Each record should be returned exactly as it is written.

Collected data entries
——————————
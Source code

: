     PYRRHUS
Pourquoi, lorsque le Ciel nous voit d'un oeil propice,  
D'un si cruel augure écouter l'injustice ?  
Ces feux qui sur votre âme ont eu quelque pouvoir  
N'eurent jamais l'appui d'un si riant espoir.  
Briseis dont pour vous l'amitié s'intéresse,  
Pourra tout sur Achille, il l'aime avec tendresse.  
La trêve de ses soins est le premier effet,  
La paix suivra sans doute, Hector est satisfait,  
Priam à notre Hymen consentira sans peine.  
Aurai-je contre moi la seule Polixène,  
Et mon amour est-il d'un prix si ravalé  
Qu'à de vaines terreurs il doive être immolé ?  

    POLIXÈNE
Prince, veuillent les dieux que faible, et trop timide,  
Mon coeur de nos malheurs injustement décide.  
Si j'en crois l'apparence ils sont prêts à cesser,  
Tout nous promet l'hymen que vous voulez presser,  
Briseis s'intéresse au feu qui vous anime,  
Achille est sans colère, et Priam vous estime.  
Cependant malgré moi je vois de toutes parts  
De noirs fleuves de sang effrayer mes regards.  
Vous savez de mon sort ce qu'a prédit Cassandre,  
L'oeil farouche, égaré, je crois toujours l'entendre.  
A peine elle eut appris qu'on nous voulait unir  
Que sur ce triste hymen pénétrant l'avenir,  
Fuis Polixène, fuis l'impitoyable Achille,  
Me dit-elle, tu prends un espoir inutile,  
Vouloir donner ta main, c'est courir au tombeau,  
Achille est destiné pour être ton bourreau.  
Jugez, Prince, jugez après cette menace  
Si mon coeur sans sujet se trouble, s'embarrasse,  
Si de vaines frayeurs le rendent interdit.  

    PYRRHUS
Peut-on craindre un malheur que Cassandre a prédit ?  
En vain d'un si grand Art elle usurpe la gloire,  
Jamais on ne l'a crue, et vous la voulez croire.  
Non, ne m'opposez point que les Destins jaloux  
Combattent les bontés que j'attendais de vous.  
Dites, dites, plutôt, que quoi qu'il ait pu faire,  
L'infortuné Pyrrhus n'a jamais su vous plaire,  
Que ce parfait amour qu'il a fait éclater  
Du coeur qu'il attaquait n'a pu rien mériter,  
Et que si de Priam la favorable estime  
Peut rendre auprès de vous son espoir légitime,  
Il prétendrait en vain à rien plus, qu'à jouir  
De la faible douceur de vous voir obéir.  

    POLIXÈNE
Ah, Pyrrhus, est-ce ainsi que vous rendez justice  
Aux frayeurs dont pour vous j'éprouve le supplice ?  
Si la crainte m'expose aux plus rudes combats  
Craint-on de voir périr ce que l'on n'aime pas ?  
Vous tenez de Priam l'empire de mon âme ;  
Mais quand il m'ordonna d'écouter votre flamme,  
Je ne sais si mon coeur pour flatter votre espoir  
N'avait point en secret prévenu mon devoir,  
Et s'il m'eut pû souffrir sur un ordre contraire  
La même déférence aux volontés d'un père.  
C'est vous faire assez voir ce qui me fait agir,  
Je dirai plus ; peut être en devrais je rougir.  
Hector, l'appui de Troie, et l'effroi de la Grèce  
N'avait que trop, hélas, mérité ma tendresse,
——————————
> Reply
Source code

:     PYRRHUS
Pourquoi, lorsque le Ciel nous voit d'un oeil propice,  
D'un si cruel augure écouter l'injustice ?  
Ces feux qui sur votre âme ont eu quelque pouvoir  
N'eurent jamais l'appui d'un si riant espoir.  
Briseis dont pour vous l'amitié s'intéresse,  
Pourra tout sur Achille, il l'aime avec tendresse.  
La trêve de ses soins est le premier effet,  
La paix suivra sans doute, Hector est satisfait,  
Priam à notre Hymen consentira sans peine.  
Aurai-je contre moi la seule Polixène,  
Et mon amour est-il d'un prix si ravalé  
Qu'à de vaines terreurs il doive être immolé ?  

    POLIXÈNE
Prince, veuillent les dieux que faible, et trop timide,  
Mon coeur de nos malheurs injustement décide.  
Si j'en crois l'apparence ils sont prêts à cesser,  
Tout nous promet l'hymen que vous voulez presser,  
Briseis s'intéresse au feu qui vous anime,  
Achille est sans colère, et Priam vous estime.  
Cependant malgré moi je vois de toutes parts  
De noirs fleuves de sang effrayer mes regards.  
Vous savez de mon sort ce qu'a prédit Cassandre,  
L'oeil farouche, égaré, je crois toujours l'entendre.  
A peine elle eut appris qu'on nous voulait unir  
Que sur ce triste hymen pénétrant l'avenir,  
Fuis Polixène, fuis l'impitoyable Achille,  
Me dit-elle, tu prends un espoir inutile,  
Vouloir donner ta main, c'est courir au tombeau,  
Achille est destiné pour être ton bourreau.  
Jugez, Prince, jugez après cette menace  
Si mon coeur sans sujet se trouble, s'embarrasse,  
Si de vaines frayeurs le rendent interdit.  

    PYRRHUS
Peut-on craindre un malheur que Cassandre a prédit ?  
En vain d'un si grand Art elle usurpe la gloire,  
Jamais on ne l'a crue, et vous la voulez croire.  
Non, ne m'opposez point que les Destins jaloux  
Combattent les bontés que j'attendais de vous.  
Dites, dites, plutôt, que quoi qu'il ait pu faire,  
L'infortuné Pyrrhus n'a jamais su vous plaire,  
Que ce parfait amour qu'il a fait éclater  
Du coeur qu'il attaquait n'a pu rien mériter,  
Et que si de Priam la favorable estime  
Peut rendre auprès de vous son espoir légitime,  
Il prétendrait en vain à rien plus, qu'à jouir  
De la faible douceur de vous voir obéir.  

    POLIXÈNE
Ah, Pyrrhus, est-ce ainsi que vous rendez justice  
Aux frayeurs dont pour vous j'éprouve le supplice ?  
Si la crainte m'expose aux plus rudes combats  
Craint-on de voir périr ce que l'on n'aime pas ?  
Vous tenez de Priam l'empire de mon âme ;  
Mais quand il m'ordonna d'écouter votre flamme,  
Je ne sais si mon coeur pour flatter votre espoir  
N'avait point en secret prévenu mon devoir,  
Et s'il m'eut pû souffrir sur un ordre contraire  
La même déférence aux volontés d'un père.  
C'est vous faire assez voir ce qui me fait agir,  
Je dirai plus ; peut être en devrais je rougir.  
Hector, l'appui de Troie, et l'effroi de la Grèce  
N'avait que trop, hélas, mérité ma tendresse,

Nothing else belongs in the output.